Yom Yerushalayim is gradually becoming a “pilgrimage” day, when thousands of Israelis travel (some hike!) to Jerusalem to demonstrate solidarity with the city. This show of solidarity is of special importance to the state of Israel, since the international community has never approved the “reunification” of the city under Israeli sovereignty, and many countries have not recognized Jerusalem as the capital of the Jewish State (The United Nations “partition plan” of November 1947 assigned a status of “International City” to Jerusalem).
The Israeli education system devotes the week proceeding this day to enhancing the knowledge of the history and geography of the city, with a special emphasis on the unique role that it played in Jewish messianic hopes since Biblical times. Jewish schools around the world also observe Yom Yerushalayim, and American Jewish people on this important day wave Israeli flags, eat Israeli food, and listen to the music of the Land.
The Israel Rabbinate proclaimed Yom Yerushalayim to be a day of thanksgiving, and directed that the Shacharit (morning) service that day include Psalm 107, the Hallel (Psalms 113-118), as well as a verse-by-verse reading of the “Song of the Sea,” which praises God for His triumph over Israel’s enemies.
The day begins with a thanksgiving service at the Kotel, or Western Wall, attended by thousands of Jerusalemites. Eighteen torches are lit in memory of the soldiers who fell in the battle for Jerusalem. In Judaism, each letter in the Hebrew alphabet is assigned a number. The number eighteen corresponds with the two Hebrew letters that spell “life.” On this day in Jerusalem and throughout the Land, Jewish people participate in both memorial services, as well as parades, picnics, singing, dancing, and other festivities. This important day is also to be celebrated with a festive, joyous meal.

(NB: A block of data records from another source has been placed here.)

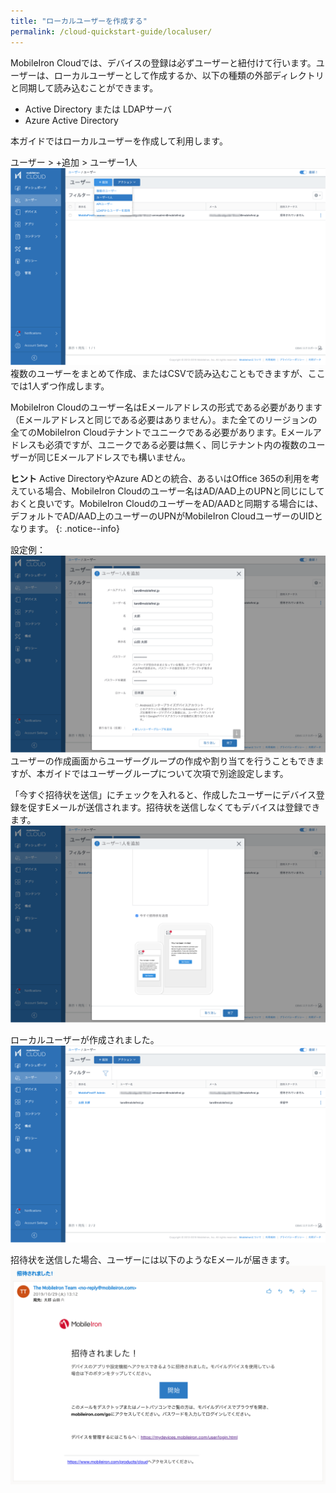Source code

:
 ```yaml
---
title: "ローカルユーザーを作成する"
permalink: /cloud-quickstart-guide/localuser/
---
```


MobileIron Cloudでは、デバイスの登録は必ずユーザーと紐付けて行います。ユーザーは、ローカルユーザーとして作成するか、以下の種類の外部ディレクトリと同期して読み込むことができます。
- Active Directory または LDAPサーバ
- Azure Active Directory

本ガイドではローカルユーザーを作成して利用します。

ユーザー > +追加 > ユーザー1人
![](/assets/cloud-quickstart-guide/images/031ECBE3-EFF2-4253-BBFD-5B6E75768E26.png)
複数のユーザーをまとめて作成、またはCSVで読み込むこともできますが、ここでは1人ずつ作成します。

MobileIron Cloudのユーザー名はEメールアドレスの形式である必要があります（Eメールアドレスと同じである必要はありません）。また全てのリージョンの全てのMobileIron Cloudテナントでユニークである必要があります。Eメールアドレスも必須ですが、ユニークである必要は無く、同じテナント内の複数のユーザーが同じEメールアドレスでも構いません。

**ヒント** Active DirectoryやAzure ADとの統合、あるいはOffice 365の利用を考えている場合、MobileIron Cloudのユーザー名はAD/AAD上のUPNと同じにしておくと良いです。MobileIron CloudのユーザーをAD/AADと同期する場合には、デフォルトでAD/AAD上のユーザーのUPNがMobileIron CloudユーザーのUIDとなります。
{: .notice--info}

設定例：
![](/assets/cloud-quickstart-guide/images/0CC1C066-653B-467C-A11A-E34CBA0B7C53.png)
ユーザーの作成画面からユーザーグループの作成や割り当てを行うこともできますが、本ガイドではユーザーグループについて次項で別途設定します。

「今すぐ招待状を送信」にチェックを入れると、作成したユーザーにデバイス登録を促すEメールが送信されます。招待状を送信しなくてもデバイスは登録できます。
![](/assets/cloud-quickstart-guide/images/DBAA51A0-75AB-49B4-A5B6-852C06ED8D44.png)

ローカルユーザーが作成されました。
![](/assets/cloud-quickstart-guide/images/83752F1B-5BFC-4F15-937F-4AF40E37EFAC.png)

招待状を送信した場合、ユーザーには以下のようなEメールが届きます。
![](/assets/cloud-quickstart-guide/images/77DE9317-61B9-4525-9D8F-43916F4E01DE.png)
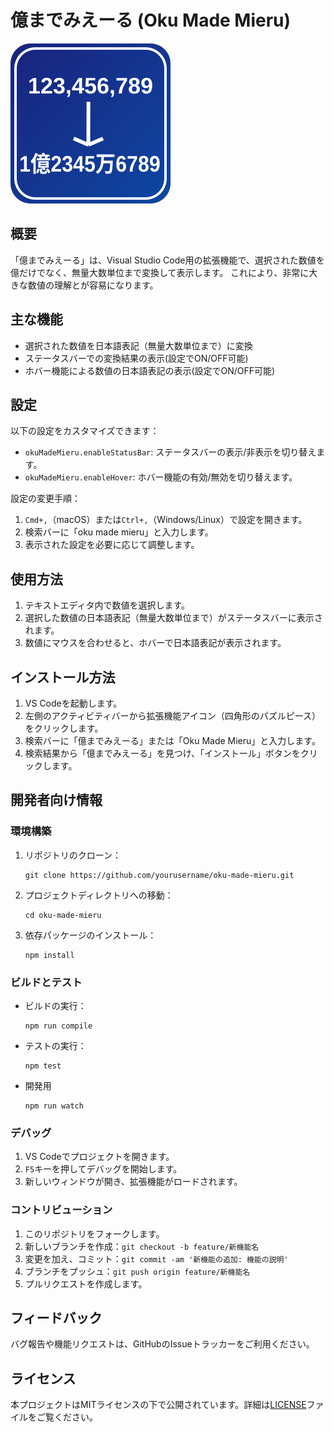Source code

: # 億までみえーる (Oku Made Mieru)

![アイコン](resources/icon.svg)

## 概要

「億までみえーる」は、Visual Studio Code用の拡張機能で、選択された数値を億だけでなく、無量大数単位まで変換して表示します。
これにより、非常に大きな数値の理解とが容易になります。

## 主な機能

- 選択された数値を日本語表記（無量大数単位まで）に変換
- ステータスバーでの変換結果の表示(設定でON/OFF可能)
- ホバー機能による数値の日本語表記の表示(設定でON/OFF可能)


## 設定

以下の設定をカスタマイズできます：

- `okuMadeMieru.enableStatusBar`: ステータスバーの表示/非表示を切り替えます。
- `okuMadeMieru.enableHover`: ホバー機能の有効/無効を切り替えます。

設定の変更手順：

1. `Cmd+,`（macOS）または`Ctrl+,`（Windows/Linux）で設定を開きます。
2. 検索バーに「oku made mieru」と入力します。
3. 表示された設定を必要に応じて調整します。

## 使用方法

1. テキストエディタ内で数値を選択します。
2. 選択した数値の日本語表記（無量大数単位まで）がステータスバーに表示されます。
3. 数値にマウスを合わせると、ホバーで日本語表記が表示されます。

## インストール方法

1. VS Codeを起動します。
2. 左側のアクティビティバーから拡張機能アイコン（四角形のパズルピース）をクリックします。
3. 検索バーに「億までみえーる」または「Oku Made Mieru」と入力します。
4. 検索結果から「億までみえーる」を見つけ、「インストール」ボタンをクリックします。

## 開発者向け情報

### 環境構築

1. リポジトリのクローン：
   ```
   git clone https://github.com/yourusername/oku-made-mieru.git
   ```
2. プロジェクトディレクトリへの移動：
   ```
   cd oku-made-mieru
   ```
3. 依存パッケージのインストール：
   ```
   npm install
   ```

### ビルドとテスト

- ビルドの実行：
  ```
  npm run compile
  ```
- テストの実行：
  ```
  npm test
  ```
- 開発用
	```
	npm run watch
	```

### デバッグ

1. VS Codeでプロジェクトを開きます。
2. `F5`キーを押してデバッグを開始します。
3. 新しいウィンドウが開き、拡張機能がロードされます。

### コントリビューション

1. このリポジトリをフォークします。
2. 新しいブランチを作成：`git checkout -b feature/新機能名`
3. 変更を加え、コミット：`git commit -am '新機能の追加: 機能の説明'`
4. ブランチをプッシュ：`git push origin feature/新機能名`
5. プルリクエストを作成します。

## フィードバック

バグ報告や機能リクエストは、GitHubのIssueトラッカーをご利用ください。

## ライセンス

本プロジェクトはMITライセンスの下で公開されています。詳細は[LICENSE](LICENSE)ファイルをご覧ください。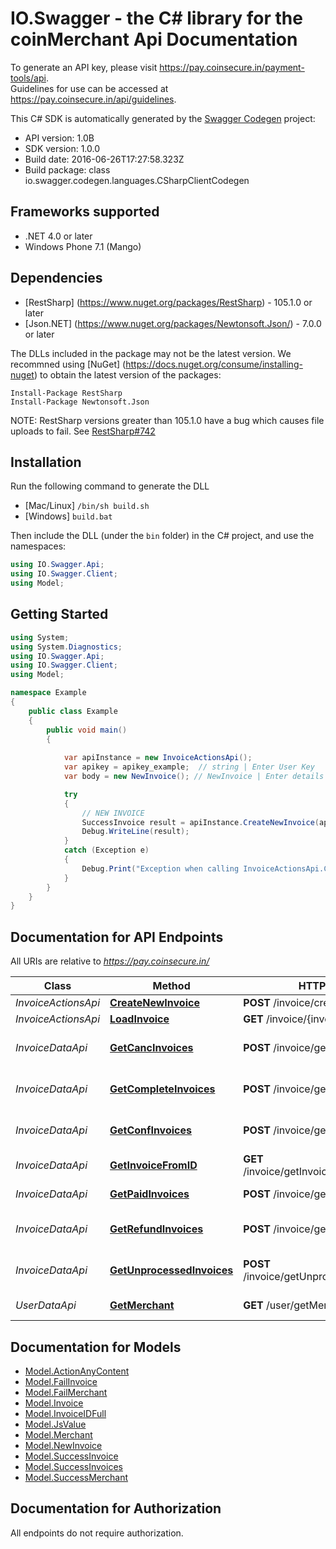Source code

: # IO.Swagger - the C# library for the coinMerchant Api Documentation

To generate an API key, please visit <a href='https://pay.coinsecure.in/payment-tools/api' target='_new' class='homeapi'>https://pay.coinsecure.in/payment-tools/api</a>.<br>Guidelines for use can be accessed at <a href='https://pay.coinsecure.in/api/guidelines'>https://pay.coinsecure.in/api/guidelines</a>.

This C# SDK is automatically generated by the [Swagger Codegen](https://github.com/swagger-api/swagger-codegen) project:

- API version: 1.0B
- SDK version: 1.0.0
- Build date: 2016-06-26T17:27:58.323Z
- Build package: class io.swagger.codegen.languages.CSharpClientCodegen

## Frameworks supported
- .NET 4.0 or later
- Windows Phone 7.1 (Mango)

## Dependencies
- [RestSharp] (https://www.nuget.org/packages/RestSharp) - 105.1.0 or later
- [Json.NET] (https://www.nuget.org/packages/Newtonsoft.Json/) - 7.0.0 or later

The DLLs included in the package may not be the latest version. We recommned using [NuGet] (https://docs.nuget.org/consume/installing-nuget) to obtain the latest version of the packages:
```
Install-Package RestSharp
Install-Package Newtonsoft.Json
```

NOTE: RestSharp versions greater than 105.1.0 have a bug which causes file uploads to fail. See [RestSharp#742](https://github.com/restsharp/RestSharp/issues/742)

## Installation
Run the following command to generate the DLL
- [Mac/Linux] `/bin/sh build.sh`
- [Windows] `build.bat`

Then include the DLL (under the `bin` folder) in the C# project, and use the namespaces:
```csharp
using IO.Swagger.Api;
using IO.Swagger.Client;
using Model;
```

## Getting Started

```csharp
using System;
using System.Diagnostics;
using IO.Swagger.Api;
using IO.Swagger.Client;
using Model;

namespace Example
{
    public class Example
    {
        public void main()
        {
            
            var apiInstance = new InvoiceActionsApi();
            var apikey = apikey_example;  // string | Enter User Key
            var body = new NewInvoice(); // NewInvoice | Enter details to create an Invoice

            try
            {
                // NEW INVOICE
                SuccessInvoice result = apiInstance.CreateNewInvoice(apikey, body);
                Debug.WriteLine(result);
            }
            catch (Exception e)
            {
                Debug.Print("Exception when calling InvoiceActionsApi.CreateNewInvoice: " + e.Message );
            }
        }
    }
}
```

## Documentation for API Endpoints

All URIs are relative to *https://pay.coinsecure.in/*

Class | Method | HTTP request | Description
------------ | ------------- | ------------- | -------------
*InvoiceActionsApi* | [**CreateNewInvoice**](docs/InvoiceActionsApi.md#createnewinvoice) | **POST** /invoice/createNewInvoice | NEW INVOICE
*InvoiceActionsApi* | [**LoadInvoice**](docs/InvoiceActionsApi.md#loadinvoice) | **GET** /invoice/{invoiceID} | 
*InvoiceDataApi* | [**GetCancInvoices**](docs/InvoiceDataApi.md#getcancinvoices) | **POST** /invoice/getCancInvoices | GET ALL CANCELLED INVOICES
*InvoiceDataApi* | [**GetCompleteInvoices**](docs/InvoiceDataApi.md#getcompleteinvoices) | **POST** /invoice/getCompleteInvoices | GET ALL COMPLETED INVOICES
*InvoiceDataApi* | [**GetConfInvoices**](docs/InvoiceDataApi.md#getconfinvoices) | **POST** /invoice/getConfInvoices | GET ALL CONFIRMED INVOICES
*InvoiceDataApi* | [**GetInvoiceFromID**](docs/InvoiceDataApi.md#getinvoicefromid) | **GET** /invoice/getInvoiceFromID/{invoiceID} | GET INVOICE FROM ID
*InvoiceDataApi* | [**GetPaidInvoices**](docs/InvoiceDataApi.md#getpaidinvoices) | **POST** /invoice/getPaidInvoices | GET ALL PAID INVOICES
*InvoiceDataApi* | [**GetRefundInvoices**](docs/InvoiceDataApi.md#getrefundinvoices) | **POST** /invoice/getRefundInvoices | GET ALL REFUND INVOICES
*InvoiceDataApi* | [**GetUnprocessedInvoices**](docs/InvoiceDataApi.md#getunprocessedinvoices) | **POST** /invoice/getUnprocessedInvoices | GET ALL UNPROCESSED INVOICES
*UserDataApi* | [**GetMerchant**](docs/UserDataApi.md#getmerchant) | **GET** /user/getMerchant | GET MERCHANT


## Documentation for Models

 - [Model.ActionAnyContent](docs/ActionAnyContent.md)
 - [Model.FailInvoice](docs/FailInvoice.md)
 - [Model.FailMerchant](docs/FailMerchant.md)
 - [Model.Invoice](docs/Invoice.md)
 - [Model.InvoiceIDFull](docs/InvoiceIDFull.md)
 - [Model.JsValue](docs/JsValue.md)
 - [Model.Merchant](docs/Merchant.md)
 - [Model.NewInvoice](docs/NewInvoice.md)
 - [Model.SuccessInvoice](docs/SuccessInvoice.md)
 - [Model.SuccessInvoices](docs/SuccessInvoices.md)
 - [Model.SuccessMerchant](docs/SuccessMerchant.md)


## Documentation for Authorization

 All endpoints do not require authorization.

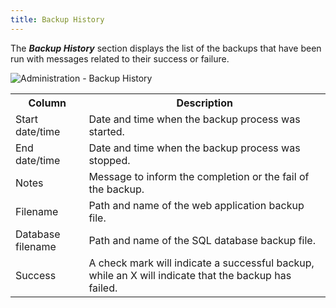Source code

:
 ```yaml
---
title: Backup History
---
```

The ***Backup History*** section displays the list of the backups that have been run with messages related to their success or failure. 

![Administration - Backup History](https://webdevolutions.azureedge.net/docs/en/server/clip10404.png) 

<table>
	<tr>
		<th>
Column 
		</th>
		<th>
Description 
		</th>
	</tr>
	<tr>
		<td>
Start date/time 
		</td>
		<td>
Date and time when the backup process was started. 
		</td>
	</tr>
	<tr>
		<td>
End date/time 
		</td>
		<td>
Date and time when the backup process was stopped. 
		</td>
	</tr>
	<tr>
		<td>
Notes 
		</td>
		<td>
Message to inform the completion or the fail of the backup. 
		</td>
	</tr>
	<tr>
		<td>
Filename 
		</td>
		<td>
Path and name of the web application backup file. 
		</td>
	</tr>
	<tr>
		<td>
Database filename 
		</td>
		<td>
Path and name of the SQL database backup file. 
		</td>
	</tr>
	<tr>
		<td>
Success 
		</td>
		<td>
A check mark will indicate a successful backup, while an X will indicate that the backup has failed. 
		</td>
	</tr>
</table>


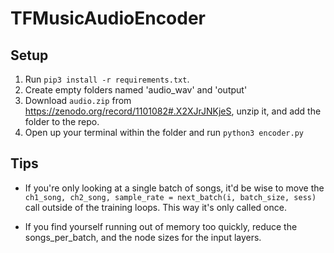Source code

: # TFMusicAudioEncoder

## Setup
1. Run `pip3 install -r requirements.txt`.
2. Create empty folders named 'audio_wav' and 'output'
3. Download `audio.zip` from https://zenodo.org/record/1101082#.X2XJrJNKjeS, unzip it, and add the folder to the repo.
4. Open up your terminal within the folder and run `python3 encoder.py`

## Tips
- If you're only looking at a single batch of songs, it'd be wise to move the
```ch1_song, ch2_song, sample_rate = next_batch(i, batch_size, sess)```
call outside of the training loops. This way it's only called once.

- If you find yourself running out of memory too quickly, reduce the songs_per_batch, and the node sizes for the input layers.
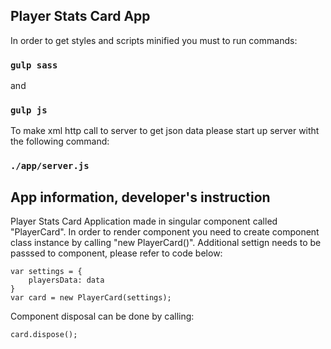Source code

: ## Player Stats Card App

In order to get styles and scripts minified you must to run commands:

### `gulp sass`

and

### `gulp js`


To make xml http call to server to get json data please start up server witht the following command:

### `./app/server.js`




## App information, developer's instruction

Player Stats Card Application made in singular component called "PlayerCard".
In order to render component you need to create component class instance by calling "new PlayerCard()".
Additional settign needs to be passsed to component, please refer to code below:

```
var settings = {
    playersData: data
}
var card = new PlayerCard(settings);
```

Component disposal can be done by calling:

```
card.dispose();
```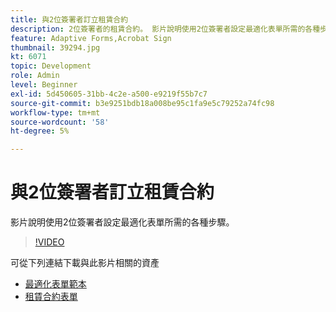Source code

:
 ```yaml
---
title: 與2位簽署者訂立租賃合約
description: 2位簽署者的租賃合約。 影片說明使用2位簽署者設定最適化表單所需的各種步驟。
feature: Adaptive Forms,Acrobat Sign
thumbnail: 39294.jpg
kt: 6071
topic: Development
role: Admin
level: Beginner
exl-id: 5d450605-31bb-4c2e-a500-e9219f55b7c7
source-git-commit: b3e9251bdb18a008be95c1fa9e5c79252a74fc98
workflow-type: tm+mt
source-wordcount: '58'
ht-degree: 5%

---
```


# 與2位簽署者訂立租賃合約

影片說明使用2位簽署者設定最適化表單所需的各種步驟。

>[!VIDEO](https://video.tv.adobe.com/v/39294?quality=12&learn=on)

可從下列連結下載與此影片相關的資產

* [最適化表單範本](assets/tenancy-agreement-template.zip)
* [租賃合約表單](assets/rental-agreement-form.zip)
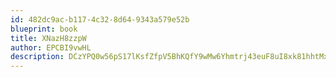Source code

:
 ```yaml
---
id: 482dc9ac-b117-4c32-8d64-9343a579e52b
blueprint: book
title: XNazH8zzpW
author: EPCBI9vwHL
description: DCzYPQ0w56pS17lKsfZfpV5BhKQfY9wMw6Yhmtrj43euF8uI8xk81hhtMx9fvmXUFKnNlMROHVtyYaED75KF0V06xpronfCRZGzP
---
```

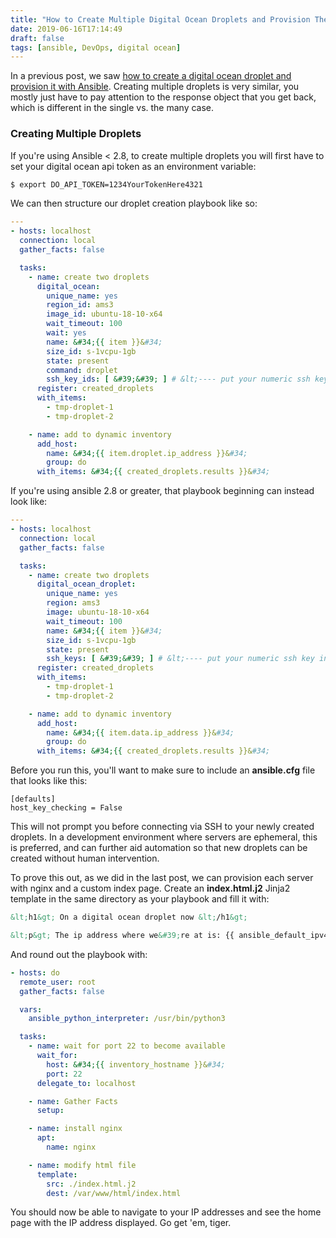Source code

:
 ```yaml
---
title: "How to Create Multiple Digital Ocean Droplets and Provision Them Using Ansible"
date: 2019-06-16T17:14:49
draft: false
tags: [ansible, DevOps, digital ocean]
---
```


In a previous post, we saw [how to create a digital ocean droplet and provision it with Ansible](https://nickolasfisher.com/blog/How-To-Create-a-Digital-Ocean-Droplet-and-Provision-It-Using-Ansible). Creating multiple droplets is very similar, you mostly just have to pay attention to the response object that you get back, which is different in the single vs. the many case.

### Creating Multiple Droplets

If you&#39;re using Ansible &lt; 2.8, to create multiple droplets you will first have to set your digital ocean api token as an environment variable:

```bash
$ export DO_API_TOKEN=1234YourTokenHere4321

```

We can then structure our droplet creation playbook like so:

```yaml
---
- hosts: localhost
  connection: local
  gather_facts: false

  tasks:
    - name: create two droplets
      digital_ocean:
        unique_name: yes
        region_id: ams3
        image_id: ubuntu-18-10-x64
        wait_timeout: 100
        wait: yes
        name: &#34;{{ item }}&#34;
        size_id: s-1vcpu-1gb
        state: present
        command: droplet
        ssh_key_ids: [ &#39;&#39; ] # &lt;---- put your numeric ssh key in here
      register: created_droplets
      with_items:
        - tmp-droplet-1
        - tmp-droplet-2

    - name: add to dynamic inventory
      add_host:
        name: &#34;{{ item.droplet.ip_address }}&#34;
        group: do
      with_items: &#34;{{ created_droplets.results }}&#34;

```

If you&#39;re using ansible 2.8 or greater, that playbook beginning can instead look like:

```yaml
---
- hosts: localhost
  connection: local
  gather_facts: false

  tasks:
    - name: create two droplets
      digital_ocean_droplet:
        unique_name: yes
        region: ams3
        image: ubuntu-18-10-x64
        wait_timeout: 100
        name: &#34;{{ item }}&#34;
        size_id: s-1vcpu-1gb
        state: present
        ssh_keys: [ &#39;&#39; ] # &lt;---- put your numeric ssh key in here
      register: created_droplets
      with_items:
        - tmp-droplet-1
        - tmp-droplet-2

    - name: add to dynamic inventory
      add_host:
        name: &#34;{{ item.data.ip_address }}&#34;
        group: do
      with_items: &#34;{{ created_droplets.results }}&#34;

```

Before you run this, you&#39;ll want to make sure to include an **ansible.cfg** file that looks like this:

```
[defaults]
host_key_checking = False
```

This will not prompt you before connecting via SSH to your newly created droplets. In a development environment where servers are ephemeral, this is preferred, and can further aid automation so that new droplets can be created without human intervention.

To prove this out, as we did in the last post, we can provision each server with nginx and a custom index page.
Create an **index.html.j2** Jinja2 template in the same directory as your playbook and fill it with:

```html
&lt;h1&gt; On a digital ocean droplet now &lt;/h1&gt;

&lt;p&gt; The ip address where we&#39;re at is: {{ ansible_default_ipv4.address }} &lt;/p&gt;
```

And round out the playbook with:

```yaml
- hosts: do
  remote_user: root
  gather_facts: false

  vars:
    ansible_python_interpreter: /usr/bin/python3

  tasks:
    - name: wait for port 22 to become available
      wait_for:
        host: &#34;{{ inventory_hostname }}&#34;
        port: 22
      delegate_to: localhost

    - name: Gather Facts
      setup:

    - name: install nginx
      apt:
        name: nginx

    - name: modify html file
      template:
        src: ./index.html.j2
        dest: /var/www/html/index.html

```

You should now be able to navigate to your IP addresses and see the home page with the IP address displayed. Go get &#39;em, tiger.
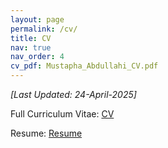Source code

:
 ```yaml
---
layout: page
permalink: /cv/
title: CV
nav: true
nav_order: 4
cv_pdf: Mustapha_Abdullahi_CV.pdf
---
```


*[Last Updated: 24-April-2025]*

Full Curriculum Vitae:  [CV](/assets/pdf/Mustapha_Abdullahi_CV.pdf)

Resume: [Resume](/assets/pdf/Mustapha_Abdullahi_Resume.pdf)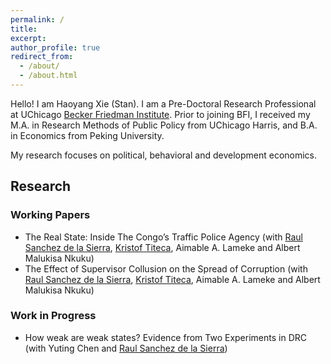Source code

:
 ```yaml
---
permalink: /
title:
excerpt: 
author_profile: true
redirect_from: 
  - /about/
  - /about.html
---
```


Hello! I am Haoyang Xie (Stan). I am a Pre-Doctoral Research Professional at UChicago [Becker Friedman Institute](https://bfi.uchicago.edu/). Prior to joining BFI, I received my M.A. in Research Methods of Public Policy from UChicago Harris, and B.A. in Economics from Peking University.  

My research focuses on political, behavioral and development economics. 

## Research
### Working Papers
- The Real State: Inside The Congo’s Traffic Police Agency (with [Raul Sanchez de la Sierra](https://raulsanchezdelasierra.com/), [Kristof Titeca](https://kristoftiteca.be/), Aimable A. Lameke and Albert Malukisa Nkuku)
- The Effect of Supervisor Collusion on the Spread of Corruption (with [Raul Sanchez de la Sierra](https://raulsanchezdelasierra.com/), [Kristof Titeca](https://kristoftiteca.be/), Aimable A. Lameke and Albert Malukisa Nkuku)

### Work in Progress
- How weak are weak states? Evidence from Two Experiments in DRC (with Yuting Chen and [Raul Sanchez de la Sierra](https://raulsanchezdelasierra.com/))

“If I forget thee, O Jerusalem, let my right hand forget her cunning. If I do not remember thee, let my tongue cleave to the roof of my mouth; if I prefer not Jerusalem above my chief joy.”
– Tehillah (Psalm) 137:5, 6
“For the LORD hath chosen Zion: he hath desired it for his habitation. This is my rest forever: here will I dwell; for I have desired it.”
– Tehillah (Psalm) 132:13, 14
** In the Hebrew, the word “desire” both times is in the intensive form! How God desires, longs for Jerusalem and the hearts of those there to be His habitation!! “Jerusalem” means “City of Peace.” There will be no peace there, though, until the Prince of Peace, Jesus the Messiah, inhabits the hearts of those who live there.
“Pray for the peace of Jerusalem: they shall prosper who love thee.”